TASK STATEMENT: What is needed is the full set of records, word for word, with no pictures.

DATA UNDER STUDY:

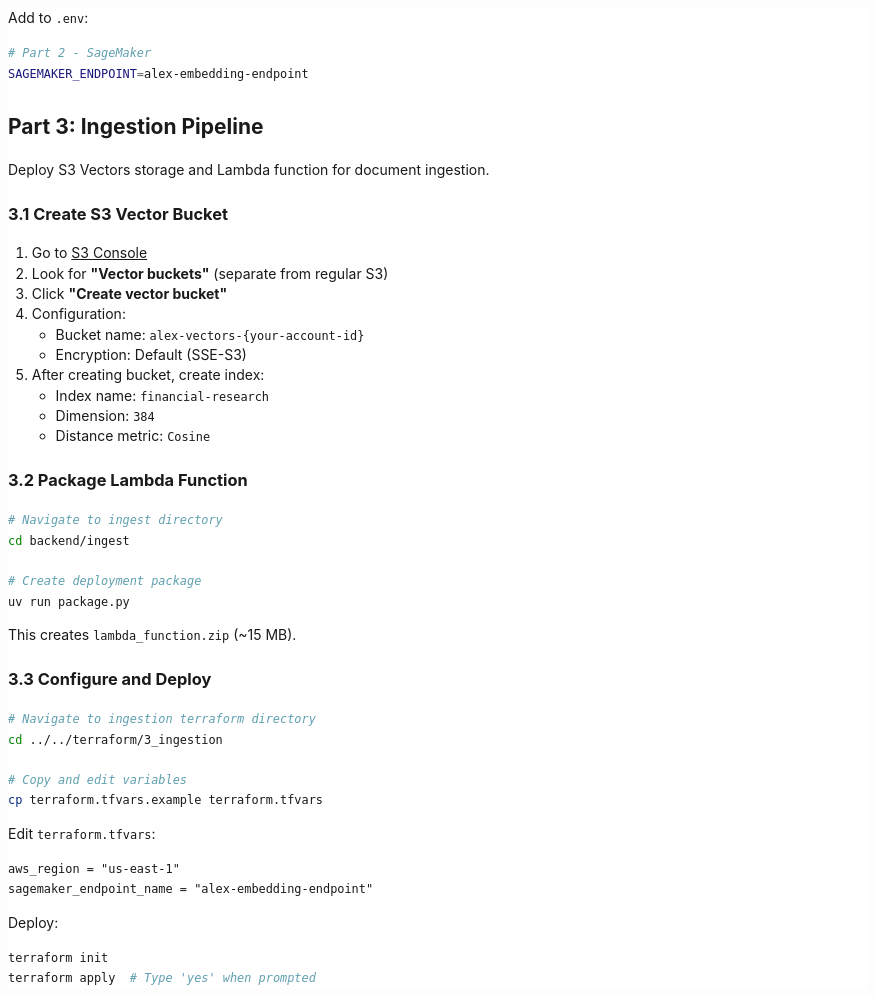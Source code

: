Add to `.env`:
```bash
# Part 2 - SageMaker
SAGEMAKER_ENDPOINT=alex-embedding-endpoint
```

## Part 3: Ingestion Pipeline

Deploy S3 Vectors storage and Lambda function for document ingestion.

### 3.1 Create S3 Vector Bucket

1. Go to [S3 Console](https://console.aws.amazon.com/s3/)
2. Look for **"Vector buckets"** (separate from regular S3)
3. Click **"Create vector bucket"**
4. Configuration:
   - Bucket name: `alex-vectors-{your-account-id}`
   - Encryption: Default (SSE-S3)
5. After creating bucket, create index:
   - Index name: `financial-research`
   - Dimension: `384`
   - Distance metric: `Cosine`

### 3.2 Package Lambda Function

```bash
# Navigate to ingest directory
cd backend/ingest

# Create deployment package
uv run package.py
```

This creates `lambda_function.zip` (~15 MB).

### 3.3 Configure and Deploy

```bash
# Navigate to ingestion terraform directory
cd ../../terraform/3_ingestion

# Copy and edit variables
cp terraform.tfvars.example terraform.tfvars
```

Edit `terraform.tfvars`:
```hcl
aws_region = "us-east-1"
sagemaker_endpoint_name = "alex-embedding-endpoint"
```

Deploy:
```bash
terraform init
terraform apply  # Type 'yes' when prompted
```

EXERCISE SOLUTION:
Source code

:Add to `.env`:
```bash
# Part 2 - SageMaker
SAGEMAKER_ENDPOINT=alex-embedding-endpoint
```

## Part 3: Ingestion Pipeline

Deploy S3 Vectors storage and Lambda function for document ingestion.

### 3.1 Create S3 Vector Bucket

1. Go to [S3 Console](https://console.aws.amazon.com/s3/)
2. Look for **"Vector buckets"** (separate from regular S3)
3. Click **"Create vector bucket"**
4. Configuration:
   - Bucket name: `alex-vectors-{your-account-id}`
   - Encryption: Default (SSE-S3)
5. After creating bucket, create index:
   - Index name: `financial-research`
   - Dimension: `384`
   - Distance metric: `Cosine`

### 3.2 Package Lambda Function

```bash
# Navigate to ingest directory
cd backend/ingest

# Create deployment package
uv run package.py
```

This creates `lambda_function.zip` (~15 MB).

### 3.3 Configure and Deploy

```bash
# Navigate to ingestion terraform directory
cd ../../terraform/3_ingestion

# Copy and edit variables
cp terraform.tfvars.example terraform.tfvars
```

Edit `terraform.tfvars`:
```hcl
aws_region = "us-east-1"
sagemaker_endpoint_name = "alex-embedding-endpoint"
```

Deploy:
```bash
terraform init
terraform apply  # Type 'yes' when prompted
```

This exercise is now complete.